**Data in this exercise:**
════════
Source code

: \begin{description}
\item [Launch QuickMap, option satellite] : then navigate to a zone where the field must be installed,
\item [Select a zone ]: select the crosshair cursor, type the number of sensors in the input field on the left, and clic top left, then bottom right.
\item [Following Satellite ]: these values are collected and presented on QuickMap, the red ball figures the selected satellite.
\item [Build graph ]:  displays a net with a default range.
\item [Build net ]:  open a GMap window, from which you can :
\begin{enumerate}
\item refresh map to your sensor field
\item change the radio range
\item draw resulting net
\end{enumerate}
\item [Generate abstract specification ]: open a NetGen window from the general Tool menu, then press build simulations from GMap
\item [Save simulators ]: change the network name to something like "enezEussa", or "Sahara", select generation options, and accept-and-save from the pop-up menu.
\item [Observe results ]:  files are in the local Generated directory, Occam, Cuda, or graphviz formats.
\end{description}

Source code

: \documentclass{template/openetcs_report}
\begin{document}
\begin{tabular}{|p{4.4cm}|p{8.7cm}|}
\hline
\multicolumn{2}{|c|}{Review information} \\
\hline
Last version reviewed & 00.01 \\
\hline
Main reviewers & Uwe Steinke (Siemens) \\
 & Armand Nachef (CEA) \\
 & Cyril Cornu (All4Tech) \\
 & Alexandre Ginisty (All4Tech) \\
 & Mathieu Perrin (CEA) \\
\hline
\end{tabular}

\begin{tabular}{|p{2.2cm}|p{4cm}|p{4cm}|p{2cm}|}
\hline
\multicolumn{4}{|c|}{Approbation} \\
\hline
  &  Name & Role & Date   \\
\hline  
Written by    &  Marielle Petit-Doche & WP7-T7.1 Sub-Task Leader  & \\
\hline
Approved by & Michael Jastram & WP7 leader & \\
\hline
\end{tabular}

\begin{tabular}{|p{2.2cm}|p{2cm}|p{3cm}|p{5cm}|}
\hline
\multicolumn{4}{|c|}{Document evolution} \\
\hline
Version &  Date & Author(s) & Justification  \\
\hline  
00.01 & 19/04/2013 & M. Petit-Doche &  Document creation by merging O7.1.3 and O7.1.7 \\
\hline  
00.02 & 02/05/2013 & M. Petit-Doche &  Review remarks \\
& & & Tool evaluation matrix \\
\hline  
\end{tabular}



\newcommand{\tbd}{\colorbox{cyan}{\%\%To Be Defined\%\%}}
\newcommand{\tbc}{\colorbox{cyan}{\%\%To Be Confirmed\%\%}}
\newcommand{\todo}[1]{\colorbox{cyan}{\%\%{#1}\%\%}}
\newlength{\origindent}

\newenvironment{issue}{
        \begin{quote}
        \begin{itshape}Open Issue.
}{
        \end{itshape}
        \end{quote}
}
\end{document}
════════
**How to complete this task:**
Pull every line that holds the string "cyan" out of the records.

**Answer section:**
\newcommand{\tbd}{\colorbox{cyan}{\%\%To Be Defined\%\%}}
\newcommand{\tbc}{\colorbox{cyan}{\%\%To Be Confirmed\%\%}}
\newcommand{\todo}[1]{\colorbox{cyan}{\%\%{#1}\%\%}}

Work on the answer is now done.